By Sally Kim and Kyle Silk-Eglit on December 17, 2019
The Washington courts have historically found that the purpose of a certificate of insurance is to advise others as to the existence of insurance, but that a certificate is not the equivalent of an insurance policy. However, the Washington State Supreme Court recently held that, under certain circumstances, an insurer may be bound by the representations that its insurance agent makes in a certificate of insurance as to the additional insured (“AI”) status of a third party. Specifically, in T-Mobile USA, Inc. v. Selective Ins. Co. of America, the Supreme Court found that where an insurance agent had erroneously indicated in a certificate of insurance that an entity was an AI under a liability policy, that entity would be considered as an AI based upon the agent’s apparent authority, despite boilerplate disclaimer language contained in the certificate. T-Mobile USA, Inc. v. Selective Ins. Co. of America, Slip. Op. No. 96500-5, 2019 WL 5076647 (Wash. Oct. 10, 2019).
In this case, Selective Insurance Company of America (“Selective”) issued a liability policy to a contractor who had been retained by T-Mobile Northeast (“T-Mobile NE”) to construct a cell tower. The policy conferred AI status to a third party if the insured-contractor had agreed in a written contract to add the third party as an AI to the policy. Under the terms of the subject construction contract, the contractor was required to name T-Mobile NE as an AI under the policy. T-Mobile NE was therefore properly considered as an AI because the contractor was required to provide AI coverage to T-Mobile NE under the terms of their contract.
However, over the course of approximately seven years, Selective’s own insurance agent issued a series of certificates of insurance that erroneously identified a different company, “T-Mobile USA”, as an AI under the policy. This was in error because there was no contractual requirement that T-Mobile USA be added as an AI. Nonetheless, the certificates stated that T-Mobile USA was an AI, and they were signed by the agent as Selective’s “authorized representative.”
In the ensuing coverage action, a question arose as to whether T-Mobile USA could be considered as an AI given the representations in the certificates. Significantly, the Washington State Supreme Court heard the matter pursuant to a certified question from the Ninth Circuit Court of Appeals, which had previously made several important findings that guided the Supreme Court’s treatment of the case. Chief among them, the Ninth Circuit had already concluded that Selective’s “agent [had] acted with apparent authority in issuing the certificate at issue[.]”

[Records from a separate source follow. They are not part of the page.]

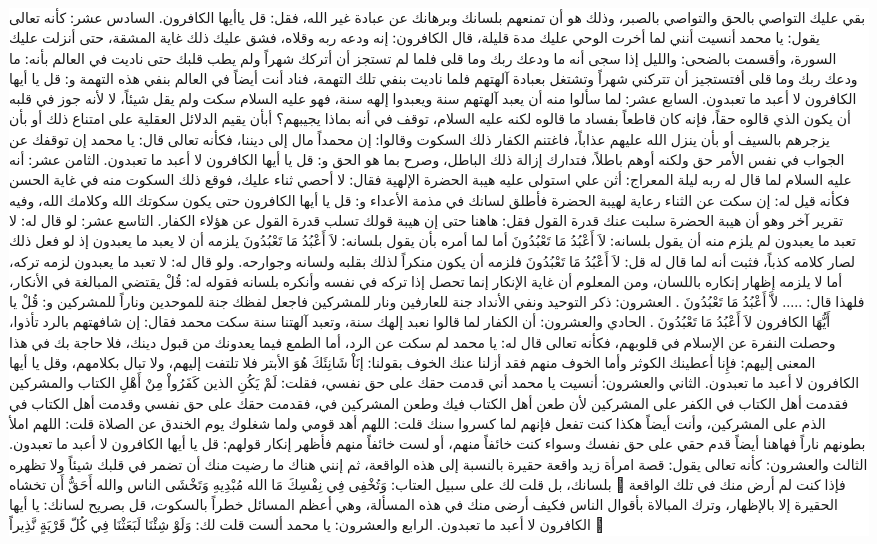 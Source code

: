 بقي عليك التواصي بالحق والتواصي بالصبر، وذلك هو أن تمنعهم بلسانك وبرهانك عن عبادة غير الله، فقل: قل ياأيها الكافرون.
السادس عشر:
كأنه تعالى يقول: يا محمد أنسيت أنني لما أخرت الوحي عليك مدة قليلة، قال الكافرون: إنه ودعه ربه وقلاه، فشق عليك ذلك غاية المشقة، حتى أنزلت عليك السورة، وأقسمت بالضحى: والليل إذا سجى أنه ما ودعك ربك وما قلى فلما لم تستجز أن أتركك شهراً ولم يطب قلبك حتى ناديت في العالم بأنه: ما ودعك ربك وما قلى أفتستجيز أن تتركني شهراً وتشتغل بعبادة آلهتهم فلما ناديت بنفي تلك التهمة، فناد أنت أيضاً في العالم بنفي هذه التهمة و: قل يا أيها الكافرون لا أعبد ما تعبدون.
السابع عشر:
لما سألوا منه أن يعبد آلهتهم سنة ويعبدوا إلهه سنة، فهو عليه السلام سكت ولم يقل شيئاً، لا لأنه جوز في قلبه أن يكون الذي قالوه حقاً، فإنه كان قاطعاً بفساد ما قالوه لكنه عليه السلام، توقف في أنه بماذا يجيبهم؟ أبأن يقيم الدلائل العقلية على امتناع ذلك أو بأن يزجرهم بالسيف أو بأن ينزل الله عليهم عذاباً، فاغتنم الكفار ذلك السكوت وقالوا: إن محمداً مال إلى ديننا، فكأنه تعالى قال: يا محمد إن توقفك عن الجواب في نفس الأمر حق ولكنه أوهم باطلاً، فتدارك إزالة ذلك الباطل، وصرح بما هو الحق و: قل يا أيها الكافرون لا أعبد ما تعبدون.
الثامن عشر:
أنه عليه السلام لما قال له ربه ليلة المعراج: أثن علي استولى عليه هيبة الحضرة الإلهية فقال: لا أحصي ثناء عليك، فوقع ذلك السكوت منه في غاية الحسن فكأنه قيل له: إن سكت عن الثناء رعاية لهيبة الحضرة فأطلق لسانك في مذمة الأعداء و: قل يا أيها الكافرون حتى يكون سكوتك الله وكلامك الله، وفيه تقرير آخر وهو أن هيبة الحضرة سلبت عنك قدرة القول فقل: هاهنا حتى إن هيبة قولك تسلب قدرة القول عن هؤلاء الكفار.
التاسع عشر:
لو قال له: لا تعبد ما يعبدون لم يلزم منه أن يقول بلسانه:
لاَ أَعْبُدُ مَا تَعْبُدُونَ
أما لما أمره بأن يقول بلسانه:
لاَ أَعْبُدُ مَا تَعْبُدُونَ
يلزمه أن لا يعبد ما يعبدون إذ لو فعل ذلك لصار كلامه كذباً، فثبت أنه لما قال له قل:
لاَ أَعْبُدُ مَا تَعْبُدُونَ
فلزمه أن يكون منكراً لذلك بقلبه ولسانه وجوارحه.
ولو قال له:
لا تعبد ما يعبدون لزمه تركه، أما لا يلزمه إظهار إنكاره باللسان، ومن المعلوم أن غاية الإنكار إنما تحصل إذا تركه في نفسه وأنكره بلسانه فقوله له:
قُلْ
يقتضي المبالغة في الأنكار، فلهذا قال:
..... لاَّ أَعْبُدُ مَا تَعْبُدُونَ
.
العشرون:
ذكر التوحيد ونفي الأنداد جنة للعارفين ونار للمشركين فاجعل لفظك جنة للموحدين وناراً للمشركين و:
قُلْ يا أَيُّهَا الكافرون لاَ أَعْبُدُ مَا تَعْبُدُونَ
.
الحادي والعشرون:
أن الكفار لما قالوا نعبد إلهك سنة، وتعبد آلهتنا سنة سكت محمد فقال: إن شافهتهم بالرد تأذوا، وحصلت النفرة عن الإسلام في قلوبهم، فكأنه تعالى قال له: يا محمد لم سكت عن الرد، أما الطمع فيما يعدونك من قبول دينك، فلا حاجة بك في هذا المعنى إليهم: فإِنا أعطينك الكوثر وأما الخوف منهم فقد أزلنا عنك الخوف بقولنا:
إنَاْ شَانِئَكَ هُوَ الأبتر
فلا تلتفت إليهم، ولا تبال بكلامهم، وقل يا أيها الكافرون لا أعبد ما تعبدون.
الثاني والعشرون:
أنسيت يا محمد أني قدمت حقك على حق نفسي، فقلت:
لَمْ يَكُنِ الذين كَفَرُواْ مِنْ أَهْلِ الكتاب والمشركين
فقدمت أهل الكتاب في الكفر على المشركين لأن طعن أهل الكتاب فيك وطعن المشركين في، فقدمت حقك على حق نفسي وقدمت أهل الكتاب في الذم على المشركين، وأنت أيضاً هكذا كنت تفعل فإنهم لما كسروا سنك قلت: اللهم أهد قومي ولما شغلوك يوم الخندق عن الصلاة قلت: اللهم املأ بطونهم ناراً فهاهنا أيضاً قدم حقي على حق نفسك وسواء كنت خائفاً منهم، أو لست خائفاً منهم فأظهر إنكار قولهم: قل يا أيها الكافرون لا أعبد ما تعبدون.
الثالث والعشرون:
كأنه تعالى يقول: قصة امرأة زيد واقعة حقيرة بالنسبة إلى هذه الواقعة، ثم إنني هناك ما رضيت منك أن تضمر في قلبك شيئاً ولا تظهره بلسانك، بل قلت لك على سبيل العتاب:
وَتُخْفِى فِي نِفْسِكَ مَا الله مُبْدِيهِ وَتَخْشَى الناس والله أَحَقُّ أَن تخشاه

فإذا كنت لم أرض منك في تلك الواقعة الحقيرة إلا بالإظهار، وترك المبالاة بأقوال الناس فكيف أرضى منك في هذه المسألة، وهي أعظم المسائل خطراً بالسكوت، قل بصريح لسانك: يا أيها الكافرون لا أعبد ما تعبدون.
الرابع والعشرون:
يا محمد ألست قلت لك:
وَلَوْ شِئْنَا لَبَعَثْنَا فِي كُلّ قَرْيَةٍ نَّذِيراً


Based upon that predicate, the Supreme Court found that Selective was bound by the representations made by its authorized insurance agent in the certificate of insurance. The Supreme Court noted the general rule in Washington that an “insurance company is bound by all acts, contracts or representations of its agent … which are within the scope of [the agent’s] real or apparent authority[.]” Because the Ninth Circuit had already found that Selective’s insurance “agent acted with apparent authority when it issued the certificate to T-Mobile USA,” pursuant to this general rule in Washington, the Supreme Court concluded that “Selective [was] bound by the representations its agent made in the certificate of insurance.”
Selective sought to argue that T-Mobile USA’s reliance on the agent’s representations was unreasonable because T-Mobile USA knew it was not a party to the construction contract, and therefore knew it was not an AI. However, the Supreme Court found this argument was foreclosed by the fact that the Ninth Circuit had already “rul[ed] that the agent acted with apparent authority[.]” As a result, the Supreme Court reasoned that “the Ninth Circuit necessarily decided that T-Mobile USA’s belief that the agent was authorized to issue a certificate naming it as an additional insured was ‘objectively reasonable’ … [and thus] its reliance on that certificate [was] reasonable.”

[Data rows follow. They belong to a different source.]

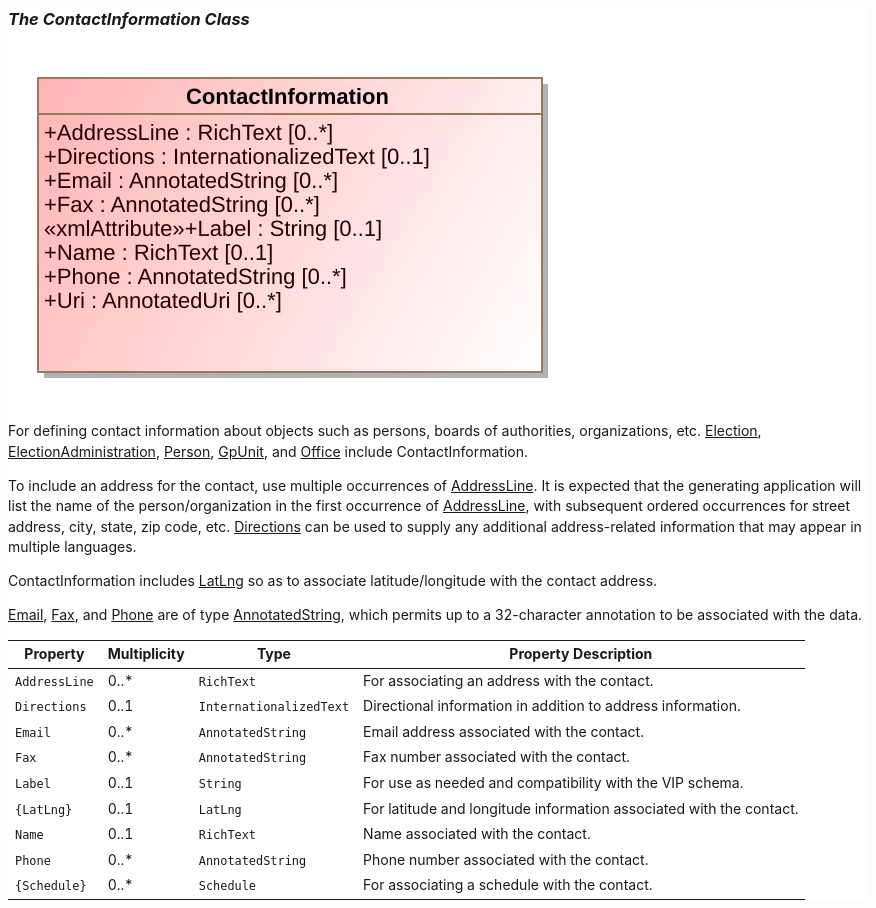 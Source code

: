 

### <a name="_17_0_5_1_43401a7_1400624327407_326048_3637"></a>*The **ContactInformation** Class*

![Image of ContactInformation](BallotDefinition_UML_Model_Documentation_files/_17_0_5_1_43401a7_1400624327407_326048_3637.svg)

For defining contact information about objects such as persons, boards of authorities, organizations, etc. [Election](#_17_0_2_4_f71035d_1426101822599_430942_2209), [ElectionAdministration](#_18_0_2_6340208_1441311877439_710008_4433), [Person](#_17_0_5_1_43401a7_1400623980732_100904_3567), [GpUnit](#_17_0_2_4_78e0236_1389366233346_42391_2380), and [Office](#_17_0_5_1_43401a7_1400623830572_164081_3518) include ContactInformation.

To include an address for the contact, use multiple occurrences of [AddressLine](#_18_0_2_6340208_1425645912998_115448_4529). It is expected that the generating application will list the name of the person/organization in the first occurrence of [AddressLine](#_18_0_2_6340208_1425645912998_115448_4529), with subsequent ordered occurrences for street address, city, state, zip code, etc. [Directions](#_17_0_2_4_f71035d_1443105112875_46223_2290) can be used to supply any additional address-related information that may appear in multiple languages.

ContactInformation includes [LatLng](#_17_0_2_4_f71035d_1443104838926_393729_2222) so as to associate latitude/longitude with the contact address.

[Email](#_17_0_5_1_43401a7_1400668036651_743620_3650), [Fax](#_17_0_5_1_43401a7_1400668021448_721992_3646), and [Phone](#_17_0_5_1_43401a7_1400667951215_637516_3638) are of type [AnnotatedString](#_18_0_2_6340208_1497553224568_429892_4565), which permits up to a 32-character annotation to be associated with the data.

Property  | Multiplicity | Type | Property Description
--------- | ------------ | ---- | ---------------------
<a name="_18_0_2_6340208_1425645912998_115448_4529"></a>`AddressLine`|0..*|`RichText`|For associating an address with the contact.
<a name="_17_0_2_4_f71035d_1443105112875_46223_2290"></a>`Directions`|0..1|`InternationalizedText`|Directional information in addition to address information.
<a name="_17_0_5_1_43401a7_1400668036651_743620_3650"></a>`Email`|0..*|`AnnotatedString`|Email address associated with the contact.
<a name="_17_0_5_1_43401a7_1400668021448_721992_3646"></a>`Fax`|0..*|`AnnotatedString`|Fax number associated with the contact.
<a name="_17_0_2_4_f71035d_1441215163702_951734_2515"></a>`Label`|0..1|`String`|For use as needed and compatibility with the VIP schema.
<a name="_17_0_2_4_f71035d_1443105009955_640511_2261"></a>`{LatLng}`|0..1|`LatLng`|For latitude and longitude information associated with the contact.
<a name="_18_0_2_6340208_1429287939709_269212_4416"></a>`Name`|0..1|`RichText`|Name associated with the contact.
<a name="_17_0_5_1_43401a7_1400667951215_637516_3638"></a>`Phone`|0..*|`AnnotatedString`|Phone number associated with the contact.
<a name="_17_0_2_4_f71035d_1429176643252_845913_2230"></a>`{Schedule}`|0..*|`Schedule`|For associating a schedule with the contact.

The Supreme Court also rejected Selective’s argument that boilerplate disclaimer language in the certificate negated the grant of AI coverage to T-Mobile USA. For example, the boilerplate language stated that the certificate “confers no rights” and “does not affirmatively or negatively amend, extend or alter the coverage afforded by the [policy].” The Supreme Court noted, however, that these disclaimers conflicted with the apparent grant of AI coverage to T-Mobile USA, which had been specifically written into the certificate by the insurer’s agent. Applying a canon of contract interpretation, the Supreme Court held that, in this instance, the “specific written-in additional insured statement [in the certificate] … prevails over the preprinted general disclaimers.”

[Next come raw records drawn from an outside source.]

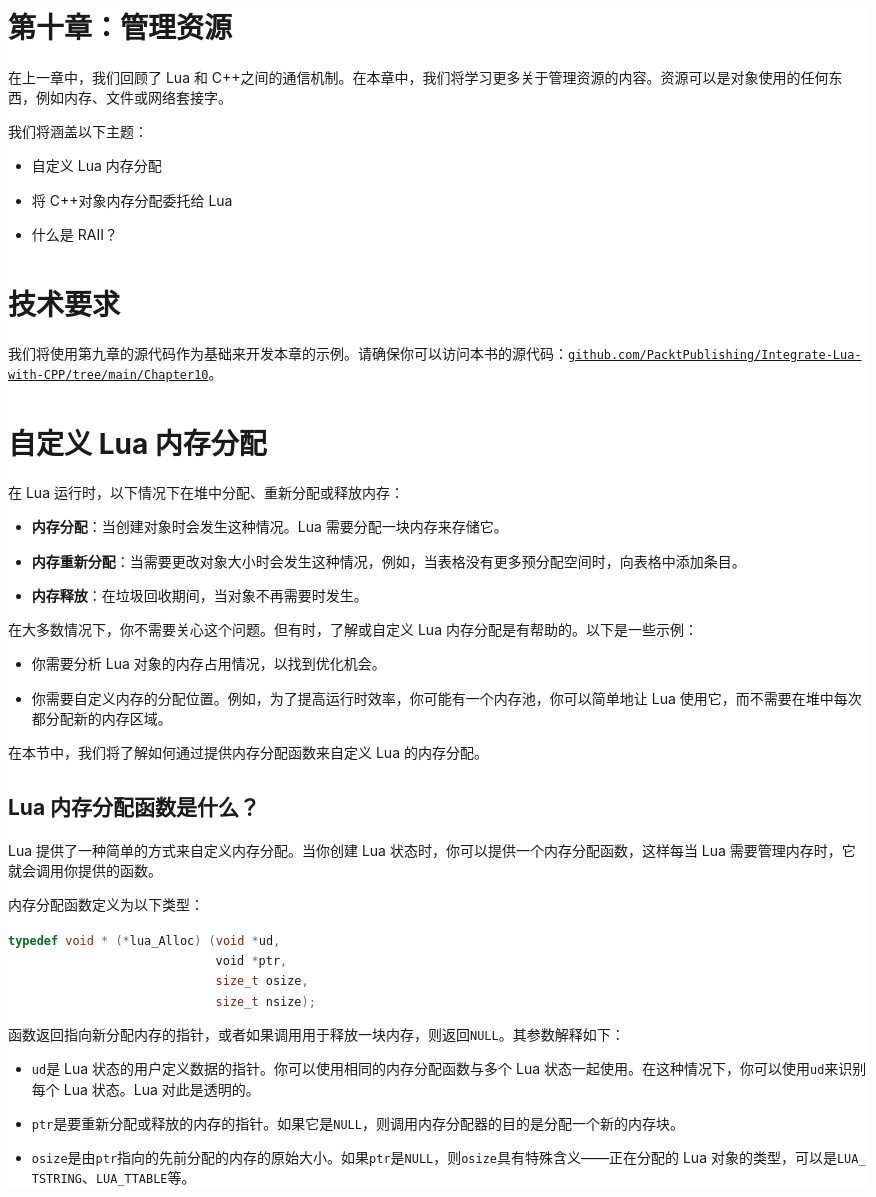 

# 第十章：管理资源

在上一章中，我们回顾了 Lua 和 C++之间的通信机制。在本章中，我们将学习更多关于管理资源的内容。资源可以是对象使用的任何东西，例如内存、文件或网络套接字。

我们将涵盖以下主题：

+   自定义 Lua 内存分配

+   将 C++对象内存分配委托给 Lua

+   什么是 RAII？

# 技术要求

我们将使用第九章的源代码作为基础来开发本章的示例。请确保你可以访问本书的源代码：[`github.com/PacktPublishing/Integrate-Lua-with-CPP/tree/main/Chapter10`](https://github.com/PacktPublishing/Integrate-Lua-with-CPP/tree/main/Chapter10)。

# 自定义 Lua 内存分配

在 Lua 运行时，以下情况下在堆中分配、重新分配或释放内存：

+   **内存分配**：当创建对象时会发生这种情况。Lua 需要分配一块内存来存储它。

+   **内存重新分配**：当需要更改对象大小时会发生这种情况，例如，当表格没有更多预分配空间时，向表格中添加条目。

+   **内存释放**：在垃圾回收期间，当对象不再需要时发生。

在大多数情况下，你不需要关心这个问题。但有时，了解或自定义 Lua 内存分配是有帮助的。以下是一些示例：

+   你需要分析 Lua 对象的内存占用情况，以找到优化机会。

+   你需要自定义内存的分配位置。例如，为了提高运行时效率，你可能有一个内存池，你可以简单地让 Lua 使用它，而不需要在堆中每次都分配新的内存区域。

在本节中，我们将了解如何通过提供内存分配函数来自定义 Lua 的内存分配。

## Lua 内存分配函数是什么？

Lua 提供了一种简单的方式来自定义内存分配。当你创建 Lua 状态时，你可以提供一个内存分配函数，这样每当 Lua 需要管理内存时，它就会调用你提供的函数。

内存分配函数定义为以下类型：

```cpp
typedef void * (*lua_Alloc) (void *ud,
                             void *ptr,
                             size_t osize,
                             size_t nsize);
```

函数返回指向新分配内存的指针，或者如果调用用于释放一块内存，则返回`NULL`。其参数解释如下：

+   `ud`是 Lua 状态的用户定义数据的指针。你可以使用相同的内存分配函数与多个 Lua 状态一起使用。在这种情况下，你可以使用`ud`来识别每个 Lua 状态。Lua 对此是透明的。

+   `ptr`是要重新分配或释放的内存的指针。如果它是`NULL`，则调用内存分配器的目的是分配一个新的内存块。

+   `osize`是由`ptr`指向的先前分配的内存的原始大小。如果`ptr`是`NULL`，则`osize`具有特殊含义——正在分配的 Lua 对象的类型，可以是`LUA_TSTRING`、`LUA_TTABLE`等。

It is questionable whether this finding can be applied more broadly. The Supreme Court was careful to note that “we do not hold that all disclaimers are ineffective. We hold that the disclaimers at issue here are ineffective because they completely and absolutely contradict the other, more specific promises in that same certificate.” Had the disclaimers not been so directly contradicted by the specific representations in the certificates, or if the Ninth Circuit had not previously held that Selective’s agent acted with apparent authority, this case may have been decided differently.
In any event, the T-Mobile USA case is a stark reminder of the significance that representations by an insurer’s authorized agents may have on coverage issues.